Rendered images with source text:
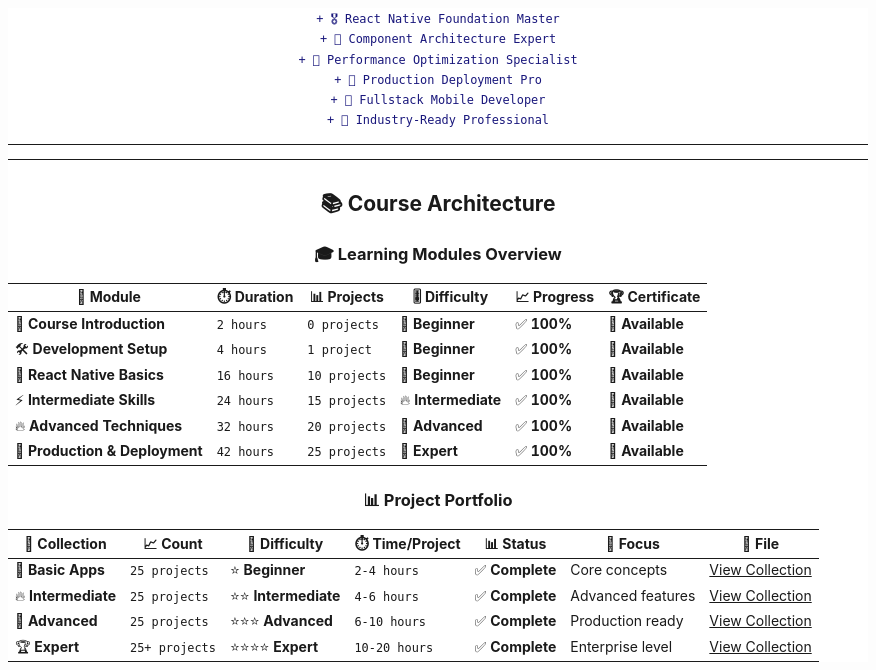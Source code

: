 <div align="center">

```diff
+ 🎖️ React Native Foundation Master
+ 🏅 Component Architecture Expert
+ 🥇 Performance Optimization Specialist
+ 💎 Production Deployment Pro
+ 🌟 Fullstack Mobile Developer
+ 🚀 Industry-Ready Professional
```

</div>

---


---

<div align="center">

## 📚 **Course Architecture**

</div>

<div align="center">

### 🎓 **Learning Modules Overview**

| 🎯 **Module** | ⏱️ **Duration** | 📊 **Projects** | 🎚️ **Difficulty** | 📈 **Progress** | 🏆 **Certificate** |
|---------------|-----------------|-----------------|-------------------|----------------|-------------------|
| 📖 **Course Introduction** | `2 hours` | `0 projects` | 🌟 **Beginner** | ✅ **100%** | 📜 **Available** |
| 🛠️ **Development Setup** | `4 hours` | `1 project` | 🌟 **Beginner** | ✅ **100%** | 📜 **Available** |
| 📱 **React Native Basics** | `16 hours` | `10 projects` | 🌟 **Beginner** | ✅ **100%** | 📜 **Available** |
| ⚡ **Intermediate Skills** | `24 hours` | `15 projects` | 🔥 **Intermediate** | ✅ **100%** | 📜 **Available** |
| 🔥 **Advanced Techniques** | `32 hours` | `20 projects` | 💼 **Advanced** | ✅ **100%** | 📜 **Available** |
| 🚀 **Production & Deployment** | `42 hours` | `25 projects` | 👑 **Expert** | ✅ **100%** | 📜 **Available** |

### 📊 **Project Portfolio**

<div align="center">

| 🎨 **Collection** | 📈 **Count** | 🎯 **Difficulty** | ⏱️ **Time/Project** | 📊 **Status** | 🎯 **Focus** | 📁 **File** |
|-------------------|--------------|-------------------|-------------------|---------------|-------------|------------|
| 🌟 **Basic Apps** | `25 projects` | ⭐ **Beginner** | `2-4 hours` | ✅ **Complete** | Core concepts | [View Collection](61_50+%20Complete%20React%20Native%20Startup%20Projects.md) |
| 🔥 **Intermediate** | `25 projects` | ⭐⭐ **Intermediate** | `4-6 hours` | ✅ **Complete** | Advanced features | [View Collection](62_50+%20More%20React%20Native%20Startup%20Projects.md) |
| 💼 **Advanced** | `25 projects` | ⭐⭐⭐ **Advanced** | `6-10 hours` | ✅ **Complete** | Production ready | [View Collection](63_50+%20Unique%20React%20Native%20Startup%20Projects.md) |
| 🏆 **Expert** | `25+ projects` | ⭐⭐⭐⭐ **Expert** | `10-20 hours` | ✅ **Complete** | Enterprise level | [View Collection](00_Projects%20Collection_%20100+%20React%20Native%20Projects.md) |
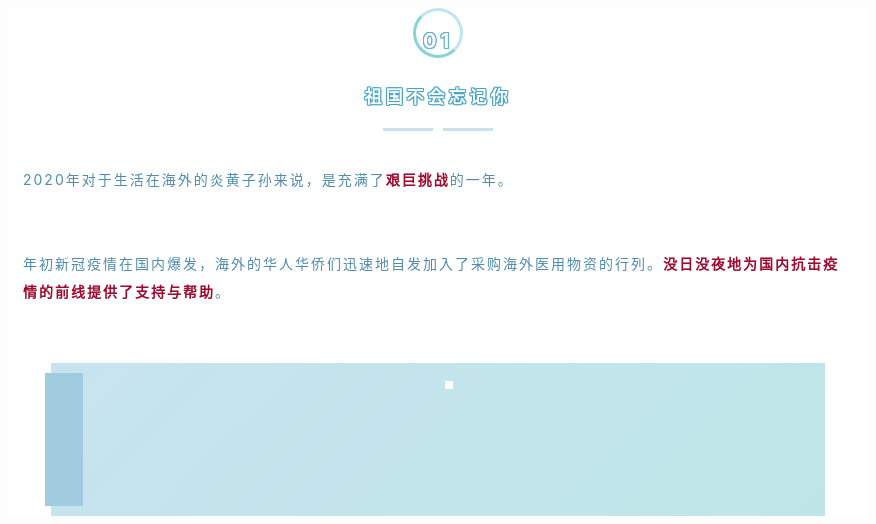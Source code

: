 <section style="box-sizing: border-box;font-size: 16px;"><section style="text-align: center;margin: 7px 0%;box-sizing: border-box;" powered-by="xiumi.us"><section style="display: inline-block;width: 50px;height: 50px;vertical-align: top;overflow: hidden;background-color: rgb(255, 255, 255);border-radius: 100%;border-width: 3px;border-style: solid;border-color: rgb(192, 228, 240) rgb(192, 228, 240) rgb(135, 211, 216) rgb(135, 211, 216);box-sizing: border-box;"><section style="margin-top: 10px;margin-right: 0%;margin-left: 0%;box-sizing: border-box;" powered-by="xiumi.us"><section style="font-size: 20px;color: rgb(255, 255, 255);text-shadow: rgb(96, 177, 205) 1px -1px, rgb(96, 177, 205) 1px 1px, rgb(96, 177, 205) -1px 1px, rgb(96, 177, 205) -1px -1px, rgb(96, 177, 205) 1px 0px, rgb(96, 177, 205) 0px 1px, rgb(96, 177, 205) -1px 0px, rgb(96, 177, 205) 0px -1px;letter-spacing: 4px;line-height: 1;box-sizing: border-box;"><p style="box-sizing: border-box;"><strong style="box-sizing: border-box;">01</strong></p></section></section></section></section><section style="text-align: center;justify-content: center;margin-top: 10px;margin-right: 0%;margin-left: 0%;box-sizing: border-box;" powered-by="xiumi.us"><section style="display: inline-block;width: auto;vertical-align: top;min-width: 10%;max-width: 100%;height: auto;box-sizing: border-box;"><section style="margin-right: 0%;margin-left: 0%;text-align: left;justify-content: flex-start;box-sizing: border-box;" powered-by="xiumi.us"><section style="text-align: right;font-size: 17px;color: rgb(255, 255, 255);letter-spacing: 4px;line-height: 1.5;text-shadow: rgba(66, 164, 199, 0.86) 1px -1px, rgba(66, 164, 199, 0.86) 1px 1px, rgba(66, 164, 199, 0.86) -1px 1px, rgba(66, 164, 199, 0.86) -1px -1px, rgba(66, 164, 199, 0.86) 1px 0px, rgba(66, 164, 199, 0.86) 0px 1px, rgba(66, 164, 199, 0.86) -1px 0px, rgba(66, 164, 199, 0.86) 0px -1px;box-sizing: border-box;"><p style="box-sizing: border-box;"><strong style="box-sizing: border-box;">祖国不会忘记你</strong></p></section></section><section style="box-sizing: border-box;" powered-by="xiumi.us"><section style="display: inline-block;vertical-align: top;width: auto;min-width: 10%;max-width: 100%;height: auto;padding-right: 5px;box-sizing: border-box;"><section style="font-size: 0px;box-sizing: border-box;" powered-by="xiumi.us"><section style="display: inline-block;width: 50px;height: 3px;vertical-align: top;overflow: hidden;background-color: rgb(199, 227, 239);box-sizing: border-box;line-height: 0;"><br></section></section></section><section style="display: inline-block;vertical-align: top;width: auto;min-width: 10%;max-width: 100%;height: auto;letter-spacing: 0px;padding-left: 5px;box-sizing: border-box;"><section style="font-size: 0px;box-sizing: border-box;" powered-by="xiumi.us"><section style="display: inline-block;width: 50px;height: 3px;vertical-align: top;overflow: hidden;background-color: rgb(199, 227, 239);box-sizing: border-box;line-height: 0;"><br></section></section></section></section></section></section><section style="margin: 15px 0%;box-sizing: border-box;" powered-by="xiumi.us"><section style="font-size: 14px;color: rgb(79, 140, 173);letter-spacing: 2px;padding-right: 15px;padding-left: 15px;line-height: 2;box-sizing: border-box;"><p style="white-space: normal;box-sizing: border-box;">2020年对于生活在海外的炎黄子孙来说，是充满了<strong style="box-sizing: border-box;"><span style="color: rgb(159, 10, 47);box-sizing: border-box;">艰巨挑战</span></strong>的一年。</p><p style="white-space: normal;box-sizing: border-box;"><br style="box-sizing: border-box;"></p><p style="white-space: normal;box-sizing: border-box;">年初新冠疫情在国内爆发，海外的华人华侨们迅速地自发加入了采购海外医用物资的行列。<span style="color: rgb(159, 10, 47);box-sizing: border-box;"><strong style="box-sizing: border-box;">没日没夜地为国内抗击疫情的前线提供了支持与帮助</strong></span>。<br style="box-sizing: border-box;"></p><p style="white-space: normal;box-sizing: border-box;"><br style="box-sizing: border-box;"></p></section></section><section style="text-align: center;justify-content: center;margin: 10px 0%;box-sizing: border-box;" powered-by="xiumi.us"><section style="display: inline-block;width: 90%;vertical-align: top;padding: 10px;height: auto;background-image: linear-gradient(135deg, rgb(199, 227, 239) 0%, rgb(190, 230, 232) 100%);box-sizing: border-box;"><section style="box-sizing: border-box;" powered-by="xiumi.us"><section style="display: flex;flex-flow: row nowrap;box-sizing: border-box;"><section style="display: inline-block;vertical-align: middle;width: auto;flex: 5 5 0%;align-self: center;height: auto;margin-left: -16px;background-color: rgb(161, 203, 222);box-sizing: border-box;"><section style="text-align: justify;box-sizing: border-box;" powered-by="xiumi.us"><p style="white-space: normal;box-sizing: border-box;"><br style="box-sizing: border-box;"></p></section><section style="text-align: justify;box-sizing: border-box;" powered-by="xiumi.us"><p style="white-space: normal;box-sizing: border-box;"><br style="box-sizing: border-box;"></p></section><section style="text-align: justify;box-sizing: border-box;" powered-by="xiumi.us"><p style="white-space: normal;box-sizing: border-box;"><br style="box-sizing: border-box;"></p></section></section><section style="display: inline-block;vertical-align: top;width: auto;flex: 97.0452 97.0452 0%;align-self: flex-start;height: auto;box-sizing: border-box;"><section style="margin-right: 0%;margin-left: 0%;box-sizing: border-box;" powered-by="xiumi.us"><section style="max-width: 100%;vertical-align: middle;display: inline-block;line-height: 0;border-width: 4px;border-style: solid;border-radius: 0px;border-color: rgb(255, 255, 255);box-sizing: border-box;">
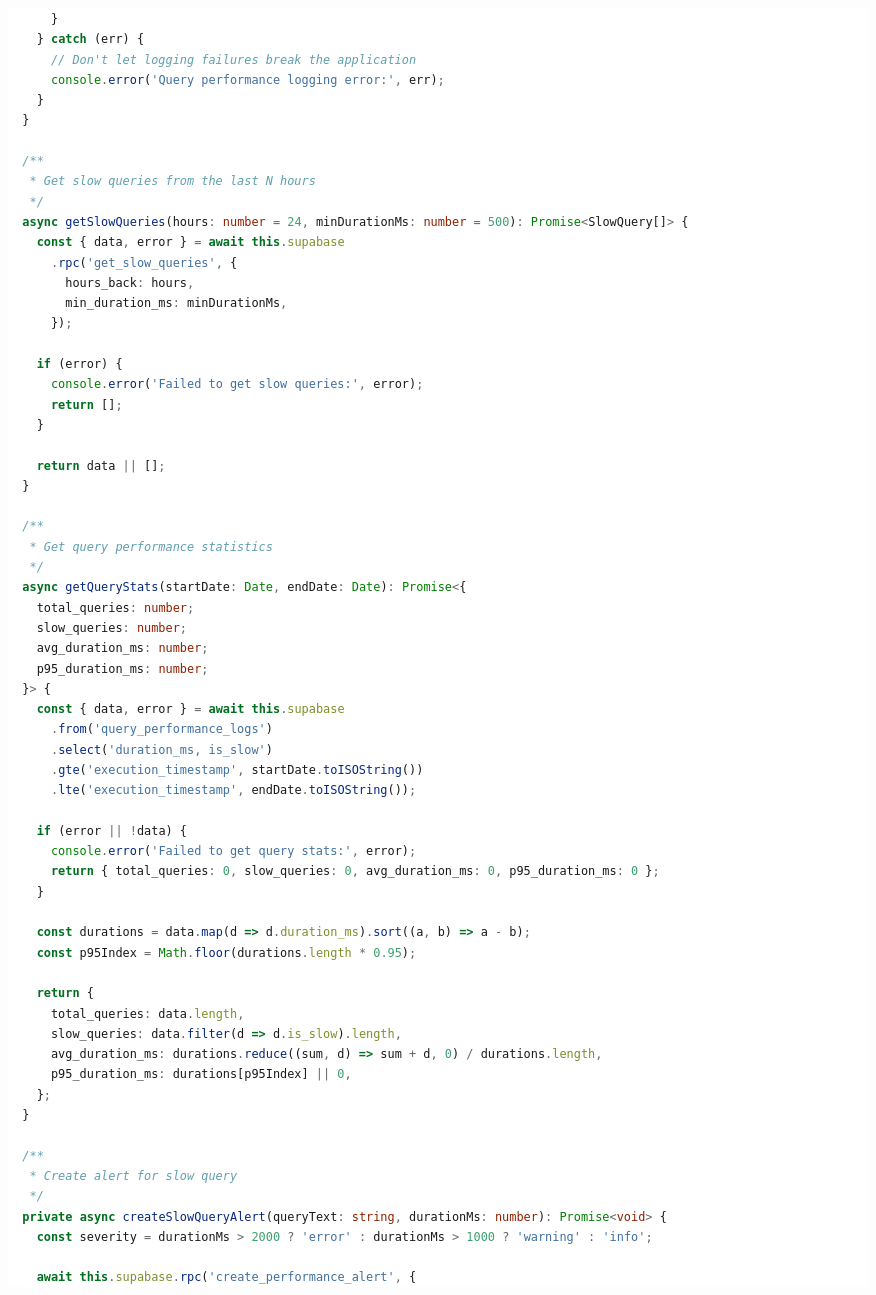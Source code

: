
 ```typescript
      }
    } catch (err) {
      // Don't let logging failures break the application
      console.error('Query performance logging error:', err);
    }
  }

  /**
   * Get slow queries from the last N hours
   */
  async getSlowQueries(hours: number = 24, minDurationMs: number = 500): Promise<SlowQuery[]> {
    const { data, error } = await this.supabase
      .rpc('get_slow_queries', {
        hours_back: hours,
        min_duration_ms: minDurationMs,
      });

    if (error) {
      console.error('Failed to get slow queries:', error);
      return [];
    }

    return data || [];
  }

  /**
   * Get query performance statistics
   */
  async getQueryStats(startDate: Date, endDate: Date): Promise<{
    total_queries: number;
    slow_queries: number;
    avg_duration_ms: number;
    p95_duration_ms: number;
  }> {
    const { data, error } = await this.supabase
      .from('query_performance_logs')
      .select('duration_ms, is_slow')
      .gte('execution_timestamp', startDate.toISOString())
      .lte('execution_timestamp', endDate.toISOString());

    if (error || !data) {
      console.error('Failed to get query stats:', error);
      return { total_queries: 0, slow_queries: 0, avg_duration_ms: 0, p95_duration_ms: 0 };
    }

    const durations = data.map(d => d.duration_ms).sort((a, b) => a - b);
    const p95Index = Math.floor(durations.length * 0.95);
    
    return {
      total_queries: data.length,
      slow_queries: data.filter(d => d.is_slow).length,
      avg_duration_ms: durations.reduce((sum, d) => sum + d, 0) / durations.length,
      p95_duration_ms: durations[p95Index] || 0,
    };
  }

  /**
   * Create alert for slow query
   */
  private async createSlowQueryAlert(queryText: string, durationMs: number): Promise<void> {
    const severity = durationMs > 2000 ? 'error' : durationMs > 1000 ? 'warning' : 'info';
    
    await this.supabase.rpc('create_performance_alert', {
```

• ACTION ITEM
From the records above, copy each line in which the string "length" occurs.

• SOLUTION TO THE PROBLEM
    const p95Index = Math.floor(durations.length * 0.95);
      total_queries: data.length,
      slow_queries: data.filter(d => d.is_slow).length,
      avg_duration_ms: durations.reduce((sum, d) => sum + d, 0) / durations.length,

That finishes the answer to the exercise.